◆ Work instructions
Retype all of the records shown beneath this task, exactly as they stand.
*** Data for this exercise ***
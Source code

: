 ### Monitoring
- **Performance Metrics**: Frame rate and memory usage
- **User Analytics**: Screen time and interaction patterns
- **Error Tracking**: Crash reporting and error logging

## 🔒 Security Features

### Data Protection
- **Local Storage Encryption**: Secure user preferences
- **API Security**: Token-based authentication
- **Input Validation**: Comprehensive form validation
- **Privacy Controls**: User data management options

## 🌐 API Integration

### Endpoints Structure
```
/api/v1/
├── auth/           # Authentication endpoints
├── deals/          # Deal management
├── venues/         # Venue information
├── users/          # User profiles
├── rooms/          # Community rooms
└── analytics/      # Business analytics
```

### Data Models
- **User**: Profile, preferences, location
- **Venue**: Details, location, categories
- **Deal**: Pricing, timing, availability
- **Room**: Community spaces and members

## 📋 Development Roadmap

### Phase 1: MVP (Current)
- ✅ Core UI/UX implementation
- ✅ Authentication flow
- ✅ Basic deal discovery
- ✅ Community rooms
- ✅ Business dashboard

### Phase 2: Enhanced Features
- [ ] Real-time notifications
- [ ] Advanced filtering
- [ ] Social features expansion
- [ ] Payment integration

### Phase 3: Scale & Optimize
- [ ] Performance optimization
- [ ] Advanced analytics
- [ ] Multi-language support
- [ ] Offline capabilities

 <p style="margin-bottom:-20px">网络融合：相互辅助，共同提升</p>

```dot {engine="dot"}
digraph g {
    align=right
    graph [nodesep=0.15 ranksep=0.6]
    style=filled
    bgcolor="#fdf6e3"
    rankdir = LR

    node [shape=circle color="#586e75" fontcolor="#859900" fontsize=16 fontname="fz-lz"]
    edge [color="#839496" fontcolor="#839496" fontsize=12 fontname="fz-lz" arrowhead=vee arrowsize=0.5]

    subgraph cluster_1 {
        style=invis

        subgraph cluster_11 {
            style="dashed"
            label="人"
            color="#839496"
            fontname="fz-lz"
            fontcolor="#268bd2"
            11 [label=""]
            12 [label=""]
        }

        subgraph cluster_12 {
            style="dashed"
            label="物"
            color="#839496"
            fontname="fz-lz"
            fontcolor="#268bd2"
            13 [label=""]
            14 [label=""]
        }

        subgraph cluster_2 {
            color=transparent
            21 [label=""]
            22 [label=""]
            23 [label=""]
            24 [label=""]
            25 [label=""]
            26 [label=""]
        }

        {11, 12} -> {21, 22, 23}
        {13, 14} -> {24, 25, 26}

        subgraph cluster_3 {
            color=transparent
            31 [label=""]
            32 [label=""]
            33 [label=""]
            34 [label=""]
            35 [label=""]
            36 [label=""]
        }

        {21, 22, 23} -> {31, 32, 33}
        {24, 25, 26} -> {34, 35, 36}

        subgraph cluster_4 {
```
*** End of Data for this exercise ***
◆ The completed task
Source code

: ### Monitoring
- **Performance Metrics**: Frame rate and memory usage
- **User Analytics**: Screen time and interaction patterns
- **Error Tracking**: Crash reporting and error logging

## 🔒 Security Features

### Data Protection
- **Local Storage Encryption**: Secure user preferences
- **API Security**: Token-based authentication
- **Input Validation**: Comprehensive form validation
- **Privacy Controls**: User data management options

## 🌐 API Integration

### Endpoints Structure
```
/api/v1/
├── auth/           # Authentication endpoints
├── deals/          # Deal management
├── venues/         # Venue information
├── users/          # User profiles
├── rooms/          # Community rooms
└── analytics/      # Business analytics
```

### Data Models
- **User**: Profile, preferences, location
- **Venue**: Details, location, categories
- **Deal**: Pricing, timing, availability
- **Room**: Community spaces and members

## 📋 Development Roadmap

### Phase 1: MVP (Current)
- ✅ Core UI/UX implementation
- ✅ Authentication flow
- ✅ Basic deal discovery
- ✅ Community rooms
- ✅ Business dashboard

### Phase 2: Enhanced Features
- [ ] Real-time notifications
- [ ] Advanced filtering
- [ ] Social features expansion
- [ ] Payment integration

### Phase 3: Scale & Optimize
- [ ] Performance optimization
- [ ] Advanced analytics
- [ ] Multi-language support
- [ ] Offline capabilities

 <p style="margin-bottom:-20px">网络融合：相互辅助，共同提升</p>

```dot {engine="dot"}
digraph g {
    align=right
    graph [nodesep=0.15 ranksep=0.6]
    style=filled
    bgcolor="#fdf6e3"
    rankdir = LR

    node [shape=circle color="#586e75" fontcolor="#859900" fontsize=16 fontname="fz-lz"]
    edge [color="#839496" fontcolor="#839496" fontsize=12 fontname="fz-lz" arrowhead=vee arrowsize=0.5]

    subgraph cluster_1 {
        style=invis

        subgraph cluster_11 {
            style="dashed"
            label="人"
            color="#839496"
            fontname="fz-lz"
            fontcolor="#268bd2"
            11 [label=""]
            12 [label=""]
        }

        subgraph cluster_12 {
            style="dashed"
            label="物"
            color="#839496"
            fontname="fz-lz"
            fontcolor="#268bd2"
            13 [label=""]
            14 [label=""]
        }

        subgraph cluster_2 {
            color=transparent
            21 [label=""]
            22 [label=""]
            23 [label=""]
            24 [label=""]
            25 [label=""]
            26 [label=""]
        }

        {11, 12} -> {21, 22, 23}
        {13, 14} -> {24, 25, 26}

        subgraph cluster_3 {
            color=transparent
            31 [label=""]
            32 [label=""]
            33 [label=""]
            34 [label=""]
            35 [label=""]
            36 [label=""]
        }

        {21, 22, 23} -> {31, 32, 33}
        {24, 25, 26} -> {34, 35, 36}

        subgraph cluster_4 {
```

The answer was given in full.